Similarly, the feminist history that the book embeds—the FLATs program, John Glenn’s congressional testimony that women’s exclusion was “a fact of our social order,” the Nichelle Nichols recruitment, Sally Ride’s flight—is meticulously researched and woven into the narrative, but it remains historical backdrop rather than a structure the plot actively contests. The novel acknowledges the structural exclusion of women and the particular vulnerability of queer women within a national-security apparatus, yet its resolution relies on individual heroism: Vanessa lands the shuttle, saves Lydia, and presumably returns to a world where the institutional pressures have not changed. The threat Antonio represents does not disappear; it is merely outrun. This is not a failure of political commitment so much as a consequence of the romantic-tragic mode the novel has chosen—a mode in which private devotion is elevated over public ambition, and the love story is understood as complete in itself regardless of what the world does or does not permit.

What Atmosphere does, it does with real craft and emotional intelligence. Reid writes with a sure hand about the culture of NASA, the texture of early-’80s America, and the particular exhaustion of loving someone inside an institution that would punish that love if it knew. The novel’s fusion of technical detail and romantic intensity is genuinely distinctive—there are not many books that can make payload-bay door closure a matter of the heart—and when it trusts its images over its explanations, it achieves passages of considerable power. The hives, the fingernail Joan stares at for six and a half hours to survive space sickness, the seventeen seconds of silence that contain a lifetime of grief: these are images that work because they are allowed to mean rather than being told to. The book is most alive when it lets the thin blue line of the atmosphere speak for itself, and it is in those moments—rather than in the explicit philosophical debates—that its argument feels most earned.

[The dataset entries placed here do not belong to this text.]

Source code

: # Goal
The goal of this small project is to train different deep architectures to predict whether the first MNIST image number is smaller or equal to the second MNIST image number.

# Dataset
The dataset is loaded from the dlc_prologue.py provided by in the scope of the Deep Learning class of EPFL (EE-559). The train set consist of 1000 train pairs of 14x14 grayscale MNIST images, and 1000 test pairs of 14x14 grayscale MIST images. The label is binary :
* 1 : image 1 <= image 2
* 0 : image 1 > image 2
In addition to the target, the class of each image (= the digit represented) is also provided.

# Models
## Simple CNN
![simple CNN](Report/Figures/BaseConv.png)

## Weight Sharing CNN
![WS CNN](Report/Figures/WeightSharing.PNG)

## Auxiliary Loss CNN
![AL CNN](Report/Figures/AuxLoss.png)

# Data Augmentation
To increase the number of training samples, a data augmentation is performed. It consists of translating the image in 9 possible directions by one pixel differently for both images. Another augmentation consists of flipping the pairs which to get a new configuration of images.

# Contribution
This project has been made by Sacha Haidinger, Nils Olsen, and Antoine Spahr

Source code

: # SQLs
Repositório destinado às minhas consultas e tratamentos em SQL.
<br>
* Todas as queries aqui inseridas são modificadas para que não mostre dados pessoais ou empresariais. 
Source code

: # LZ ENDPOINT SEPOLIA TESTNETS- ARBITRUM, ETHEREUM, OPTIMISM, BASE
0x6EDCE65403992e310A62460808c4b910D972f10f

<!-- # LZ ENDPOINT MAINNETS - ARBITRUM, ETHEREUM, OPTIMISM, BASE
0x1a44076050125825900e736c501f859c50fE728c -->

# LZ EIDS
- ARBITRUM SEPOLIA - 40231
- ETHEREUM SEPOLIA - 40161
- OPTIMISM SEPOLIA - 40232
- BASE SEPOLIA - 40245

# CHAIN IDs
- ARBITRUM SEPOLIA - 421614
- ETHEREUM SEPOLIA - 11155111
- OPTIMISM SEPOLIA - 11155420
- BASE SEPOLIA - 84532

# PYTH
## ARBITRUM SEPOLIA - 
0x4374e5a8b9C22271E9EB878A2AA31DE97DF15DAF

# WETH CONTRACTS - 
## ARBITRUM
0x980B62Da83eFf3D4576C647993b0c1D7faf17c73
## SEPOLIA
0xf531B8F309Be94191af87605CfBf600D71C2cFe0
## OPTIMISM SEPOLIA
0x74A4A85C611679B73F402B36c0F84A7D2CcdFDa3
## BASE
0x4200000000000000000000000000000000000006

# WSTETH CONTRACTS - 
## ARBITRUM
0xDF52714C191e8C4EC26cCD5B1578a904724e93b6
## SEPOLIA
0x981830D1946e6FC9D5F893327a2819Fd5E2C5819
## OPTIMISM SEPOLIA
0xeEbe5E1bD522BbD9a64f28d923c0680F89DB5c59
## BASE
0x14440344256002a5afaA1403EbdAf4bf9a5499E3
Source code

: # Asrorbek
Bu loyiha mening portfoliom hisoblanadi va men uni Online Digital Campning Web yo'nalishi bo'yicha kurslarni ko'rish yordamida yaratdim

The novel will find its readership among those who want precisely this fusion of historical fiction, queer romance, and space-program procedural, and it rewards that interest generously. It is not, despite its aspirations, a serious contribution to existentialist thought, nor does it offer the sustained institutional critique that a reader drawn to the feminist or queer-liberation traditions might hope for. What it offers instead is a love story that knows love is not a refuge from the indifferent cosmos but the very thing we throw against it—fragile, near-inconsequential, and the only thing keeping us alive. That is not a new argument, but Reid makes it feel, for the duration of this novel, like one worth fighting for.